Letting Go of Regret: A Computational Perspective
For a long time, regret was a heavy companion. Whenever I felt it looming, I’d get caught in an intense spiral of “what ifs.” How could things have gone differently? How could I have avoided this outcome? My mind would race through seemingly infinite alternative scenarios, a frustrating and exhausting exercise.
Recently, though, a different way of thinking sparked – viewing regret through a computational lens. The conclusion I reached was startlingly simple: Regret, in a computational sense, doesn’t logically exist. There are only decision points in life, and each choice sends us down a unique timeline, a distinct trajectory. This idea resonated deeply, and I wanted to explore it further, using computational and mathematical concepts to formalize it, both for myself and for others who might find this perspective helpful. Writing this post is part of that process. Encouragingly, since adopting this view, I find myself dwelling on regret far less often; it’s genuinely helped me let go and refocus.
Decisions as Branches: Introducing the Binary Tree
Let’s start with a fundamental concept from computer science: the tree, specifically a binary tree. Trees are everywhere in computing, forming the backbone of countless algorithms and systems we use daily. In simple terms, a binary tree is a structure where each point (or node) can branch off into at most two other points.
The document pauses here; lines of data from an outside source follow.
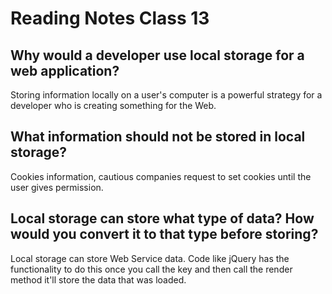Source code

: # Reading Notes Class 13

## Why would a developer use local storage for a web application?

Storing information locally on a user's computer is a powerful strategy for a developer who is creating something for the Web.

## What information should not be stored in local storage?

Cookies information, cautious companies request to set cookies until the user gives permission.

## Local storage can store what type of data? How would you convert it to that type before storing?

Local storage can store Web Service data. Code like jQuery has the functionality to do this once you call the key and then call the render method it'll store the data that was loaded.
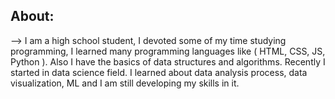 ## About:
--> I am a high school student, I devoted some of my time studying programming, I learned many programming languages like ( HTML, CSS, JS, Python ). Also I have the basics of data structures and algorithms. Recently I started in data science field. I learned about data analysis process, data visualization, ML and I am still developing my skills in it. 
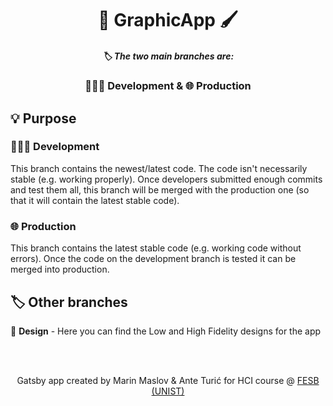 <h1 align="center">
  🎨 GraphicApp 🖌️
</h1>
<h5 align="center">
  🏷️ The two main branches are:
</h5>
<h3 align="center">
  👨🏼‍💻 Development & 🌐 Production
</h3>

## 💡 Purpose

### 👨🏼‍💻 Development

This branch contains the newest/latest code. The code isn't necessarily stable (e.g. working properly). Once developers submitted enough commits and test them all, this branch will be merged with the production one (so that it will contain the latest stable code).

### 🌐 Production

This branch contains the latest stable code (e.g. working code without errors). Once the code on the development branch is tested it can be merged into production.

## 🏷️ Other branches

🍭 **Design** - Here you can find the Low and High Fidelity designs for the app

<br>
<br>
<p align="center">
Gatsby app created by Marin Maslov & Ante Turić for HCI course @ <a href="https://www.fesb.unist.hr/">FESB (UNIST)</a>
</p>

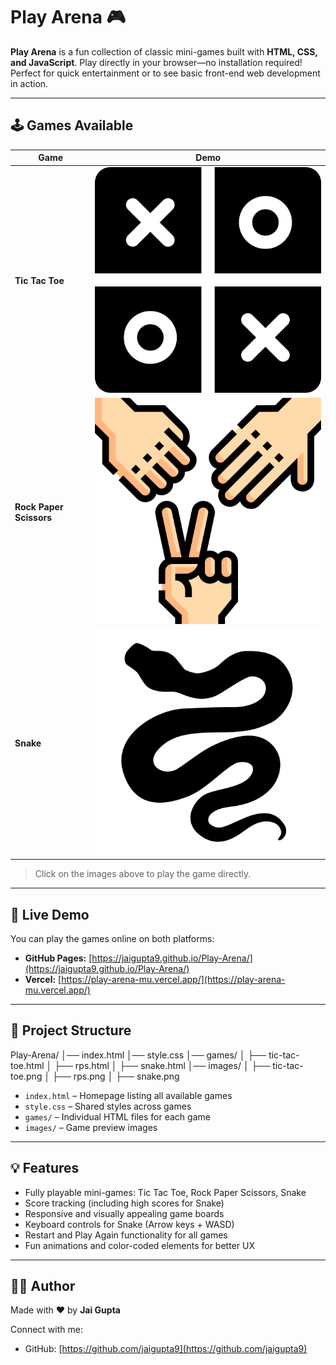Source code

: # Play Arena 🎮

**Play Arena** is a fun collection of classic mini-games built with **HTML, CSS, and JavaScript**. Play directly in your browser—no installation required! Perfect for quick entertainment or to see basic front-end web development in action.

---

## 🕹️ Games Available

| Game | Demo |
|------|------|
| **Tic Tac Toe** | [![Tic Tac Toe](./images/tic-tac-toe.png)](https://play-arena-mu.vercel.app/games/tic-tac-toe.html) |
| **Rock Paper Scissors** | [![RPS](./images/rps.png)](https://play-arena-mu.vercel.app/games/rps.html) |
| **Snake** | [![Snake](./images/snake.png)](https://play-arena-mu.vercel.app/games/snake.html) |

> Click on the images above to play the game directly.

---

## 🚀 Live Demo

You can play the games online on both platforms:  

- **GitHub Pages:** [https://jaigupta9.github.io/Play-Arena/](https://jaigupta9.github.io/Play-Arena/)  
- **Vercel:** [https://play-arena-mu.vercel.app/](https://play-arena-mu.vercel.app/)

---

## 📂 Project Structure

Play-Arena/
│── index.html
│── style.css
│── games/
│ ├── tic-tac-toe.html
│ ├── rps.html
│ ├── snake.html
│── images/
│ ├── tic-tac-toe.png
│ ├── rps.png
│ ├── snake.png


- `index.html` – Homepage listing all available games  
- `style.css` – Shared styles across games  
- `games/` – Individual HTML files for each game  
- `images/` – Game preview images  

---

## 💡 Features

- Fully playable mini-games: Tic Tac Toe, Rock Paper Scissors, Snake  
- Score tracking (including high scores for Snake)  
- Responsive and visually appealing game boards  
- Keyboard controls for Snake (Arrow keys + WASD)  
- Restart and Play Again functionality for all games  
- Fun animations and color-coded elements for better UX  

---

## 👨‍💻 Author

Made with ❤️ by **Jai Gupta**  

Connect with me:  
- GitHub: [https://github.com/jaigupta9](https://github.com/jaigupta9)
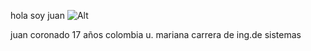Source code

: hola soy juan 
![Alt](https://img.asmedia.epimg.net/resizer/CaE7_mEOZY44kX0U16HKfdPAfb8=/1472x1104/filters:focal(1344x246:1354x256)/cloudfront-eu-central-1.images.arcpublishing.com/diarioas/DETH5T5Z54WCFJ4AH7EV6ACU2A.jpg)

juan coronado
17 años
colombia
u. mariana
carrera de ing.de sistemas
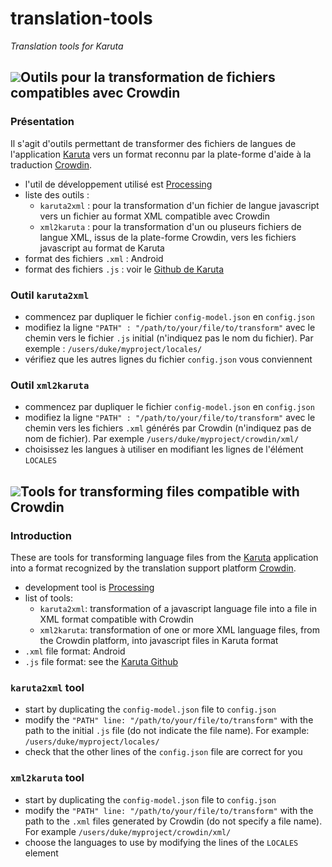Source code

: # translation-tools
_Translation tools for Karuta_

## ![](https://icons.iconarchive.com/icons/custom-icon-design/flat-europe-flag/48/France-icon.png)Outils pour la transformation de fichiers compatibles avec Crowdin
### Présentation
Il s'agit d'outils permettant de transformer des fichiers de langues de l'application [Karuta](https://github.com/karutaproject) vers un format reconnu par la plate-forme d'aide à la traduction [Crowdin](https://crowdin.com/project/karuta-eporfolio).
- l'util de développement utilisé est [Processing](https://processing.org/)
- liste des outils :
  - `karuta2xml` : pour la transformation d'un fichier de langue javascript vers un fichier au format XML compatible avec Crowdin
  - `xml2karuta` : pour la transformation d'un ou pluseurs fichiers de langue XML, issus de la plate-forme Crowdin, vers les fichiers javascript au format de Karuta
- format des fichiers `.xml` : Android
- format des fichiers `.js` : voir le [Github de Karuta](https://github.com/karutaproject/karuta-frontend/tree/master/WebContent/karuta/js/languages)

### Outil `karuta2xml`
- commencez par dupliquer le fichier `config-model.json` en `config.json`
- modifiez la ligne  `"PATH" : "/path/to/your/file/to/transform"` avec le chemin vers le fichier `.js` initial (n'indiquez pas le nom du fichier). Par exemple : `/users/duke/myproject/locales/`
- vérifiez que les autres lignes du fichier `config.json` vous conviennent


### Outil `xml2karuta`
- commencez par dupliquer le fichier `config-model.json` en `config.json`
- modifiez la ligne  `"PATH" : "/path/to/your/file/to/transform"` avec le chemin vers les fichiers `.xml` générés par Crowdin (n'indiquez pas de nom de fichier). Par exemple `/users/duke/myproject/crowdin/xml/`
- choisissez les langues à utiliser en modifiant les lignes de l'élément `LOCALES`

## ![](https://icons.iconarchive.com/icons/custom-icon-design/flat-europe-flag/48/United-Kingdom-icon.png)Tools for transforming files compatible with Crowdin

### Introduction
These are tools for transforming language files from the [Karuta](https://github.com/karutaproject)  application into a format recognized by the translation support platform [Crowdin](https://crowdin.com/project/karuta-eportfolio).
- development tool is [Processing](https://processing.org/)
- list of tools:
  - `karuta2xml`: transformation of a javascript language file into a file in XML format compatible with Crowdin
  - `xml2karuta`: transformation of one or more XML language files, from the Crowdin platform, into javascript files in Karuta format
- `.xml` file format: Android
- `.js` file format: see the [Karuta Github](https://github.com/karutaproject/karuta-frontend/tree/master/WebContent/karuta/js/languages)

### `karuta2xml` tool
- start by duplicating the `config-model.json` file to `config.json`
- modify the `"PATH" line: "/path/to/your/file/to/transform"` with the path to the initial `.js` file (do not indicate the file name). For example: `/users/duke/myproject/locales/`
- check that the other lines of the `config.json` file are correct for you


### `xml2karuta` tool
- start by duplicating the `config-model.json` file to `config.json`
- modify the `"PATH" line: "/path/to/your/file/to/transform"` with the path to the `.xml` files generated by Crowdin (do not specify a file name). For example `/users/duke/myproject/crowdin/xml/`
- choose the languages ​​to use by modifying the lines of the `LOCALES` element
Think of it like a series of Yes/No questions.
Computer scientists often draw trees “upside down,” with the starting point (root) at the top. This feels intuitive when thinking about data flow or, in our case, the flow of time and decisions.
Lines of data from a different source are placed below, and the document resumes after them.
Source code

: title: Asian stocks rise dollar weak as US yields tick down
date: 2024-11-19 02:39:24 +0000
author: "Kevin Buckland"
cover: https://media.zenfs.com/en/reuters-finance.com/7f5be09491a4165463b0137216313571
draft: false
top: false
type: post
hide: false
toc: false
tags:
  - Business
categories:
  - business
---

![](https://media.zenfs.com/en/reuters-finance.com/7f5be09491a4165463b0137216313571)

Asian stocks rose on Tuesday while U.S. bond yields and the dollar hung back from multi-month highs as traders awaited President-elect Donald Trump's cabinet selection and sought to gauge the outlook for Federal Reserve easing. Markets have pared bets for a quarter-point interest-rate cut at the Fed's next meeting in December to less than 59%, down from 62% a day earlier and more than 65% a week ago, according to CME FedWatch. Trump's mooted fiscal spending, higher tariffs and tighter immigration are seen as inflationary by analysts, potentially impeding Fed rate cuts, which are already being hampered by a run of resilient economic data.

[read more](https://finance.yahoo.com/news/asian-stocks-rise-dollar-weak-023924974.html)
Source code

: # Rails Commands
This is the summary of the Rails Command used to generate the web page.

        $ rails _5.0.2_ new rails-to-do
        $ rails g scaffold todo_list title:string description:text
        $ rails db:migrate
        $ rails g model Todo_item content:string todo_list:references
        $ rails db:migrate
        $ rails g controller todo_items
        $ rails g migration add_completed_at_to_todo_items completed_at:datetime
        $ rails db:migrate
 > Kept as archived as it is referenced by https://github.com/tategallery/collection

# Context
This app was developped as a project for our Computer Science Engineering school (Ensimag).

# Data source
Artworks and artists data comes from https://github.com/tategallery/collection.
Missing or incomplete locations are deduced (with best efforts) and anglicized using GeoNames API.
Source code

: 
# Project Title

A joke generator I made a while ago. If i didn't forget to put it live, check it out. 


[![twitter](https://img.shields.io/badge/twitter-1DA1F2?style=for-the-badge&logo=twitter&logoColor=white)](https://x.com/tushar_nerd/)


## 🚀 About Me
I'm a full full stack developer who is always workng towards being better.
How does this relate to life and regret? We can use a binary tree to model the decision moments in our lives. Imagine each node represents a moment where a choice is made. For simplicity, let’s represent every choice as a binary Yes/No decision (though real life is more nuanced, this model captures the core idea). From the most trivial choices (chicken or fish for dinner?) to the most significant (take the job offer? propose marriage?), life is a constant stream of decisions.
Consciously or not, a choice is always made, launching us onto a specific path or branch of the tree. We travel along that branch until the next decision node, where another choice leads us down a new branch. Our entire life, from a starting point (like turning 18) until the end, can be visualized as a unique path from the root of this decision tree to one of its endpoints (a leaf node).
The Astonishing Scale of Possible Lives
Let’s analyze the structure of this decision tree. A key property is its height (H), which is the number of decision levels from the root to the furthest leaf.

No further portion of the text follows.